→ **Exercise prompt**
Nothing in the records may change. Print them all again.

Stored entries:
----------------------------------------

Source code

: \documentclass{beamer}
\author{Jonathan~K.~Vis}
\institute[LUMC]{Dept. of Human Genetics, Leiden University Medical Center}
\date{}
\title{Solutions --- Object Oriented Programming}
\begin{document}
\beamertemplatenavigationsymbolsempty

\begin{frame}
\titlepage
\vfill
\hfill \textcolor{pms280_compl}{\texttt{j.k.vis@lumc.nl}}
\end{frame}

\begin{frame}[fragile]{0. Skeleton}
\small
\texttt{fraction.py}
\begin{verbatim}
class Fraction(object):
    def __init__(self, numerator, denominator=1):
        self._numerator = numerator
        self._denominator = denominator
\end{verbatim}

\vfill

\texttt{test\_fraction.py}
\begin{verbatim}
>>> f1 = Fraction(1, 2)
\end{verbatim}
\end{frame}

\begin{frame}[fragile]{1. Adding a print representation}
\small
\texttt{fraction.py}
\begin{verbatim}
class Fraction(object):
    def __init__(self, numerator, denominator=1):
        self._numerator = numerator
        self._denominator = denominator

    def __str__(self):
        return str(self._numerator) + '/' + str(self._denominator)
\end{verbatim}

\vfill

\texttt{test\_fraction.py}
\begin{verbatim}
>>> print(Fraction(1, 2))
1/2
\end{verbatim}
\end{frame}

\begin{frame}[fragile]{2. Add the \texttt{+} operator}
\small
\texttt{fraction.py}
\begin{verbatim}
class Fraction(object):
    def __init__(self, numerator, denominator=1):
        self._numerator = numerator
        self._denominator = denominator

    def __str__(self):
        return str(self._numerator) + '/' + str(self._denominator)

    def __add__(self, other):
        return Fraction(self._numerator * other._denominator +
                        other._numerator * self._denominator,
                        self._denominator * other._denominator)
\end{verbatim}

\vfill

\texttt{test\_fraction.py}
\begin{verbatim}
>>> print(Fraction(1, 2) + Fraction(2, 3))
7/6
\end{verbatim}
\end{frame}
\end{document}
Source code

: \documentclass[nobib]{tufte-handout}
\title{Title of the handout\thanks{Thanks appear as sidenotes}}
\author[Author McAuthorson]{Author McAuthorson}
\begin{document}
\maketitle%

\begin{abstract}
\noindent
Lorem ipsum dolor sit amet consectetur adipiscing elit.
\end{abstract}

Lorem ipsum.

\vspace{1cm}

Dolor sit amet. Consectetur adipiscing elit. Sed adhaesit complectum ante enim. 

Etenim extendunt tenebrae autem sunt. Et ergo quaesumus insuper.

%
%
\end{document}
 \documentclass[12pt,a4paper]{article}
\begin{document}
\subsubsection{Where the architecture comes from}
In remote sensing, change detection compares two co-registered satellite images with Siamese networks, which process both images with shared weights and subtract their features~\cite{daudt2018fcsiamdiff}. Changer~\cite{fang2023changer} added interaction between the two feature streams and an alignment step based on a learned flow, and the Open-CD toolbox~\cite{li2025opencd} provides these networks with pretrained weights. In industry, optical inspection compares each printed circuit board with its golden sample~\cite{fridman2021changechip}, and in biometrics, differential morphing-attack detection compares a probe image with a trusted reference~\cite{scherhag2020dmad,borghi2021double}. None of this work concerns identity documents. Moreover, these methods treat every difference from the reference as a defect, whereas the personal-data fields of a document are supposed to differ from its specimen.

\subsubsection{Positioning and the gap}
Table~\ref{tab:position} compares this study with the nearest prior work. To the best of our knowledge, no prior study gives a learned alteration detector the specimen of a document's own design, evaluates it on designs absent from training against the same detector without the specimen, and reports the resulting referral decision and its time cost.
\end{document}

----------------------------------------

→ **Solution for this problem**
Source code

: \documentclass{beamer}
\author{Jonathan~K.~Vis}
\institute[LUMC]{Dept. of Human Genetics, Leiden University Medical Center}
\date{}
\title{Solutions --- Object Oriented Programming}
\begin{document}
\beamertemplatenavigationsymbolsempty

\begin{frame}
\titlepage
\vfill
\hfill \textcolor{pms280_compl}{\texttt{j.k.vis@lumc.nl}}
\end{frame}

\begin{frame}[fragile]{0. Skeleton}
\small
\texttt{fraction.py}
\begin{verbatim}
class Fraction(object):
    def __init__(self, numerator, denominator=1):
        self._numerator = numerator
        self._denominator = denominator
\end{verbatim}

\vfill

\texttt{test\_fraction.py}
\begin{verbatim}
>>> f1 = Fraction(1, 2)
\end{verbatim}
\end{frame}

\begin{frame}[fragile]{1. Adding a print representation}
\small
\texttt{fraction.py}
\begin{verbatim}
class Fraction(object):
    def __init__(self, numerator, denominator=1):
        self._numerator = numerator
        self._denominator = denominator

    def __str__(self):
        return str(self._numerator) + '/' + str(self._denominator)
\end{verbatim}

\vfill

\texttt{test\_fraction.py}
\begin{verbatim}
>>> print(Fraction(1, 2))
1/2
\end{verbatim}
\end{frame}

\begin{frame}[fragile]{2. Add the \texttt{+} operator}
\small
\texttt{fraction.py}
\begin{verbatim}
class Fraction(object):
    def __init__(self, numerator, denominator=1):
        self._numerator = numerator
        self._denominator = denominator

    def __str__(self):
        return str(self._numerator) + '/' + str(self._denominator)

    def __add__(self, other):
        return Fraction(self._numerator * other._denominator +
                        other._numerator * self._denominator,
                        self._denominator * other._denominator)
\end{verbatim}

\vfill

\texttt{test\_fraction.py}
\begin{verbatim}
>>> print(Fraction(1, 2) + Fraction(2, 3))
7/6
\end{verbatim}
\end{frame}
\end{document}
Source code

: \documentclass[nobib]{tufte-handout}
\title{Title of the handout\thanks{Thanks appear as sidenotes}}
\author[Author McAuthorson]{Author McAuthorson}
\begin{document}
\maketitle%

\begin{abstract}
\noindent
Lorem ipsum dolor sit amet consectetur adipiscing elit.
\end{abstract}

Lorem ipsum.

\vspace{1cm}

Dolor sit amet. Consectetur adipiscing elit. Sed adhaesit complectum ante enim. 

Etenim extendunt tenebrae autem sunt. Et ergo quaesumus insuper.

%
%
\end{document}
 \documentclass[12pt,a4paper]{article}
\begin{document}
\subsubsection{Where the architecture comes from}
In remote sensing, change detection compares two co-registered satellite images with Siamese networks, which process both images with shared weights and subtract their features~\cite{daudt2018fcsiamdiff}. Changer~\cite{fang2023changer} added interaction between the two feature streams and an alignment step based on a learned flow, and the Open-CD toolbox~\cite{li2025opencd} provides these networks with pretrained weights. In industry, optical inspection compares each printed circuit board with its golden sample~\cite{fridman2021changechip}, and in biometrics, differential morphing-attack detection compares a probe image with a trusted reference~\cite{scherhag2020dmad,borghi2021double}. None of this work concerns identity documents. Moreover, these methods treat every difference from the reference as a defect, whereas the personal-data fields of a document are supposed to differ from its specimen.

\subsubsection{Positioning and the gap}
Table~\ref{tab:position} compares this study with the nearest prior work. To the best of our knowledge, no prior study gives a learned alteration detector the specimen of a document's own design, evaluates it on designs absent from training against the same detector without the specimen, and reports the resulting referral decision and its time cost.
\end{document}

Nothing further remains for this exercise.